- Exercise brief -
Return each entry exactly, so that nothing in the data differs from the original.

- Records to use -
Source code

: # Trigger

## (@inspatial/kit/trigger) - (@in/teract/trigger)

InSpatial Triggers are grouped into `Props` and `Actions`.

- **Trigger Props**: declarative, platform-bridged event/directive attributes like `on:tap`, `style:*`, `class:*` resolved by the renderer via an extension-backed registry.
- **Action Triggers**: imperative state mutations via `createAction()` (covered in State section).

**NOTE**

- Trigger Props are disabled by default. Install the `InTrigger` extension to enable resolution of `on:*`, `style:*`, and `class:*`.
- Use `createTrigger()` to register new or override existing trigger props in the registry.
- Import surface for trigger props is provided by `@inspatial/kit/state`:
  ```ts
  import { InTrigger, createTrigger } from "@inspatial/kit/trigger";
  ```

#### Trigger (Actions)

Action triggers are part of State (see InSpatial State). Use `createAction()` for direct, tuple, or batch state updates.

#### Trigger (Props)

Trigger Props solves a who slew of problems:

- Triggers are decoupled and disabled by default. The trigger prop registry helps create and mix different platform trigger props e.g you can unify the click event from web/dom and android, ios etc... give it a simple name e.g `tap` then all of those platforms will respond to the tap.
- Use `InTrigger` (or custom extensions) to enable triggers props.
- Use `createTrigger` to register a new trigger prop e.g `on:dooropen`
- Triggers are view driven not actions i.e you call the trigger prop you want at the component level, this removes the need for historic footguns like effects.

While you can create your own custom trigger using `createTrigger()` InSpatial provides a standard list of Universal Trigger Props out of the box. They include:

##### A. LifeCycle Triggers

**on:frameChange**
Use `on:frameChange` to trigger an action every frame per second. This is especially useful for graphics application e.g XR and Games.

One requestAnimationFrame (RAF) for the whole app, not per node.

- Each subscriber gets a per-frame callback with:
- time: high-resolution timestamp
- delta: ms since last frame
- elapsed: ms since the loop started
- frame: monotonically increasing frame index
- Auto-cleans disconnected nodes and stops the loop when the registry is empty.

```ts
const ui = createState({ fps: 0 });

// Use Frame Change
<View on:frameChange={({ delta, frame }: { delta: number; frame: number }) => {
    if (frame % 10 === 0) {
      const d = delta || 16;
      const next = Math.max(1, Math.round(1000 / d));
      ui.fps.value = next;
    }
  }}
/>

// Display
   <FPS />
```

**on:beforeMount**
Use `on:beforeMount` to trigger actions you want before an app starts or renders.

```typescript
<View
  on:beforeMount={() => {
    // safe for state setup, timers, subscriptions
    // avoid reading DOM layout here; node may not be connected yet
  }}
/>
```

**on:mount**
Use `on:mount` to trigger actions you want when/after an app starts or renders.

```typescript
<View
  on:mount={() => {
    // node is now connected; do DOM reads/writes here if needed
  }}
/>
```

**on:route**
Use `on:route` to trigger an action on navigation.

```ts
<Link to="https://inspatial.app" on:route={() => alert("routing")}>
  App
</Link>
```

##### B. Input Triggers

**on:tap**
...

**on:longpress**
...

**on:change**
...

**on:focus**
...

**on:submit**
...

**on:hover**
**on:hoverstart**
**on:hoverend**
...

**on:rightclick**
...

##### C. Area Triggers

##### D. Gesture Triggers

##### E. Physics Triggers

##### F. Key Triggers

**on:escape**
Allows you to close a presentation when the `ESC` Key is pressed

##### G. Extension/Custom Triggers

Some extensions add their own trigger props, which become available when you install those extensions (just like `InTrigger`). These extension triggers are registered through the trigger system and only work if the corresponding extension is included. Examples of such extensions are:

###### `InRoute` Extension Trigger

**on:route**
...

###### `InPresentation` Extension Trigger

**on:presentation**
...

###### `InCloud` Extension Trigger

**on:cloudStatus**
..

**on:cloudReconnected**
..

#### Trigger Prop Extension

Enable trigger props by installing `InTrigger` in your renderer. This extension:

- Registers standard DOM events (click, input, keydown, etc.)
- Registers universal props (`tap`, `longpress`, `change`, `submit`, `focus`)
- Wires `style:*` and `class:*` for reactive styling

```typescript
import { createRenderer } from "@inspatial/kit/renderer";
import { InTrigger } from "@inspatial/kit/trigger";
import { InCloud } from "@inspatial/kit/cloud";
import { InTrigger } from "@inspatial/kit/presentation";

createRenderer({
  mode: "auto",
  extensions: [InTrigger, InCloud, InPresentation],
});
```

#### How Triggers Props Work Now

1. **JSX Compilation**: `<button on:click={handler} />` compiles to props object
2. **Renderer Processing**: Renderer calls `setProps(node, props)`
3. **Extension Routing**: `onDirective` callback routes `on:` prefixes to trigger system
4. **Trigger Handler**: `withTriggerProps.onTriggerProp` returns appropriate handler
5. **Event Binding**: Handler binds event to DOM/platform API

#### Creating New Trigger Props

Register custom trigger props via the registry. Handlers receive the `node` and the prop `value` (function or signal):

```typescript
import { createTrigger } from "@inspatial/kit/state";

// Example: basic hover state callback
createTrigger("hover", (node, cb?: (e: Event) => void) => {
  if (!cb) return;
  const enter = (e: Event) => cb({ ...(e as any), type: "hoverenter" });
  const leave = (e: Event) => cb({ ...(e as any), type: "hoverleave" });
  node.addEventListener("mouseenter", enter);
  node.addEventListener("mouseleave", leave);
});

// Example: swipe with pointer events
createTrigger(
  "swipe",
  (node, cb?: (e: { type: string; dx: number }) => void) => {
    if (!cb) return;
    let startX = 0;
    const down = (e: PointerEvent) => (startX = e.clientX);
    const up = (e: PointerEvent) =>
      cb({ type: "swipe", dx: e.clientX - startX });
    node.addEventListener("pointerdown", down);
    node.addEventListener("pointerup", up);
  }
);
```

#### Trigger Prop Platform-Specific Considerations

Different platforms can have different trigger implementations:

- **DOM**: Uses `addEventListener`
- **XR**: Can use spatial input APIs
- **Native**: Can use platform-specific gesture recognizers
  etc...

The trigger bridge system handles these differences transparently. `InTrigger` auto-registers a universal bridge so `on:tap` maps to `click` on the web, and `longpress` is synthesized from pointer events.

- Result of the exercise -
Source code

: # Trigger

## (@inspatial/kit/trigger) - (@in/teract/trigger)

InSpatial Triggers are grouped into `Props` and `Actions`.

- **Trigger Props**: declarative, platform-bridged event/directive attributes like `on:tap`, `style:*`, `class:*` resolved by the renderer via an extension-backed registry.
- **Action Triggers**: imperative state mutations via `createAction()` (covered in State section).

**NOTE**

- Trigger Props are disabled by default. Install the `InTrigger` extension to enable resolution of `on:*`, `style:*`, and `class:*`.
- Use `createTrigger()` to register new or override existing trigger props in the registry.
- Import surface for trigger props is provided by `@inspatial/kit/state`:
  ```ts
  import { InTrigger, createTrigger } from "@inspatial/kit/trigger";
  ```

#### Trigger (Actions)

Action triggers are part of State (see InSpatial State). Use `createAction()` for direct, tuple, or batch state updates.

#### Trigger (Props)

Trigger Props solves a who slew of problems:

- Triggers are decoupled and disabled by default. The trigger prop registry helps create and mix different platform trigger props e.g you can unify the click event from web/dom and android, ios etc... give it a simple name e.g `tap` then all of those platforms will respond to the tap.
- Use `InTrigger` (or custom extensions) to enable triggers props.
- Use `createTrigger` to register a new trigger prop e.g `on:dooropen`
- Triggers are view driven not actions i.e you call the trigger prop you want at the component level, this removes the need for historic footguns like effects.

While you can create your own custom trigger using `createTrigger()` InSpatial provides a standard list of Universal Trigger Props out of the box. They include:

##### A. LifeCycle Triggers

**on:frameChange**
Use `on:frameChange` to trigger an action every frame per second. This is especially useful for graphics application e.g XR and Games.

One requestAnimationFrame (RAF) for the whole app, not per node.

- Each subscriber gets a per-frame callback with:
- time: high-resolution timestamp
- delta: ms since last frame
- elapsed: ms since the loop started
- frame: monotonically increasing frame index
- Auto-cleans disconnected nodes and stops the loop when the registry is empty.

```ts
const ui = createState({ fps: 0 });

// Use Frame Change
<View on:frameChange={({ delta, frame }: { delta: number; frame: number }) => {
    if (frame % 10 === 0) {
      const d = delta || 16;
      const next = Math.max(1, Math.round(1000 / d));
      ui.fps.value = next;
    }
  }}
/>

// Display
   <FPS />
```

**on:beforeMount**
Use `on:beforeMount` to trigger actions you want before an app starts or renders.

```typescript
<View
  on:beforeMount={() => {
    // safe for state setup, timers, subscriptions
    // avoid reading DOM layout here; node may not be connected yet
  }}
/>
```

**on:mount**
Use `on:mount` to trigger actions you want when/after an app starts or renders.

```typescript
<View
  on:mount={() => {
    // node is now connected; do DOM reads/writes here if needed
  }}
/>
```

**on:route**
Use `on:route` to trigger an action on navigation.

```ts
<Link to="https://inspatial.app" on:route={() => alert("routing")}>
  App
</Link>
```

##### B. Input Triggers

**on:tap**
...

**on:longpress**
...

**on:change**
...

**on:focus**
...

**on:submit**
...

**on:hover**
**on:hoverstart**
**on:hoverend**
...

**on:rightclick**
...

##### C. Area Triggers

##### D. Gesture Triggers

##### E. Physics Triggers

##### F. Key Triggers

**on:escape**
Allows you to close a presentation when the `ESC` Key is pressed

##### G. Extension/Custom Triggers

Some extensions add their own trigger props, which become available when you install those extensions (just like `InTrigger`). These extension triggers are registered through the trigger system and only work if the corresponding extension is included. Examples of such extensions are:

###### `InRoute` Extension Trigger

**on:route**
...

###### `InPresentation` Extension Trigger

**on:presentation**
...

###### `InCloud` Extension Trigger

**on:cloudStatus**
..

**on:cloudReconnected**
..

#### Trigger Prop Extension

Enable trigger props by installing `InTrigger` in your renderer. This extension:

- Registers standard DOM events (click, input, keydown, etc.)
- Registers universal props (`tap`, `longpress`, `change`, `submit`, `focus`)
- Wires `style:*` and `class:*` for reactive styling

```typescript
import { createRenderer } from "@inspatial/kit/renderer";
import { InTrigger } from "@inspatial/kit/trigger";
import { InCloud } from "@inspatial/kit/cloud";
import { InTrigger } from "@inspatial/kit/presentation";

createRenderer({
  mode: "auto",
  extensions: [InTrigger, InCloud, InPresentation],
});
```

#### How Triggers Props Work Now

1. **JSX Compilation**: `<button on:click={handler} />` compiles to props object
2. **Renderer Processing**: Renderer calls `setProps(node, props)`
3. **Extension Routing**: `onDirective` callback routes `on:` prefixes to trigger system
4. **Trigger Handler**: `withTriggerProps.onTriggerProp` returns appropriate handler
5. **Event Binding**: Handler binds event to DOM/platform API

#### Creating New Trigger Props

Register custom trigger props via the registry. Handlers receive the `node` and the prop `value` (function or signal):

```typescript
import { createTrigger } from "@inspatial/kit/state";

// Example: basic hover state callback
createTrigger("hover", (node, cb?: (e: Event) => void) => {
  if (!cb) return;
  const enter = (e: Event) => cb({ ...(e as any), type: "hoverenter" });
  const leave = (e: Event) => cb({ ...(e as any), type: "hoverleave" });
  node.addEventListener("mouseenter", enter);
  node.addEventListener("mouseleave", leave);
});

// Example: swipe with pointer events
createTrigger(
  "swipe",
  (node, cb?: (e: { type: string; dx: number }) => void) => {
    if (!cb) return;
    let startX = 0;
    const down = (e: PointerEvent) => (startX = e.clientX);
    const up = (e: PointerEvent) =>
      cb({ type: "swipe", dx: e.clientX - startX });
    node.addEventListener("pointerdown", down);
    node.addEventListener("pointerup", up);
  }
);
```

#### Trigger Prop Platform-Specific Considerations

Different platforms can have different trigger implementations:

- **DOM**: Uses `addEventListener`
- **XR**: Can use spatial input APIs
- **Native**: Can use platform-specific gesture recognizers
  etc...

The trigger bridge system handles these differences transparently. `InTrigger` auto-registers a universal bridge so `on:tap` maps to `click` on the web, and `longpress` is synthesized from pointer events.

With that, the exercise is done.